_Source texts of formatted documents_

+++

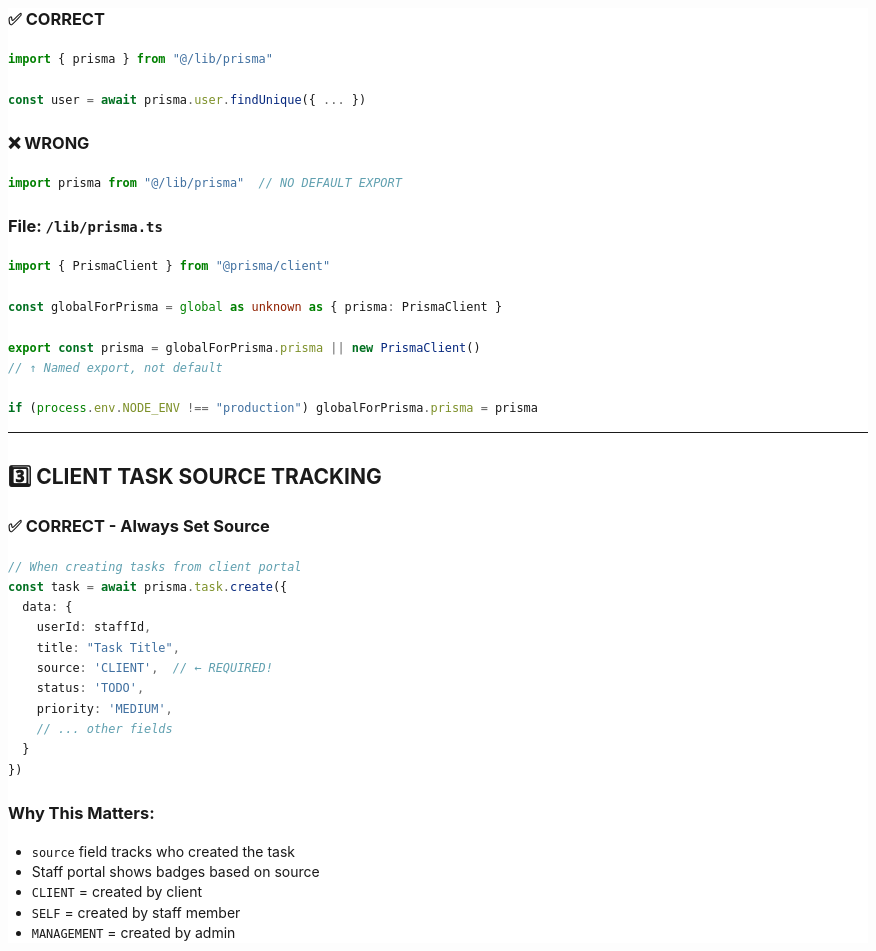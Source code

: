 ### ✅ CORRECT

```typescript
import { prisma } from "@/lib/prisma"

const user = await prisma.user.findUnique({ ... })
```

### ❌ WRONG

```typescript
import prisma from "@/lib/prisma"  // NO DEFAULT EXPORT
```

### **File: `/lib/prisma.ts`**

```typescript
import { PrismaClient } from "@prisma/client"

const globalForPrisma = global as unknown as { prisma: PrismaClient }

export const prisma = globalForPrisma.prisma || new PrismaClient()
// ↑ Named export, not default

if (process.env.NODE_ENV !== "production") globalForPrisma.prisma = prisma
```

---

## 3️⃣ **CLIENT TASK SOURCE TRACKING**

### ✅ CORRECT - Always Set Source

```typescript
// When creating tasks from client portal
const task = await prisma.task.create({
  data: {
    userId: staffId,
    title: "Task Title",
    source: 'CLIENT',  // ← REQUIRED!
    status: 'TODO',
    priority: 'MEDIUM',
    // ... other fields
  }
})
```

### **Why This Matters:**
- `source` field tracks who created the task
- Staff portal shows badges based on source
- `CLIENT` = created by client
- `SELF` = created by staff member
- `MANAGEMENT` = created by admin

+++

When a line above includes the word "const", please list that line.

_Response to this exercise_
const user = await prisma.user.findUnique({ ... })
const globalForPrisma = global as unknown as { prisma: PrismaClient }
export const prisma = globalForPrisma.prisma || new PrismaClient()
const task = await prisma.task.create({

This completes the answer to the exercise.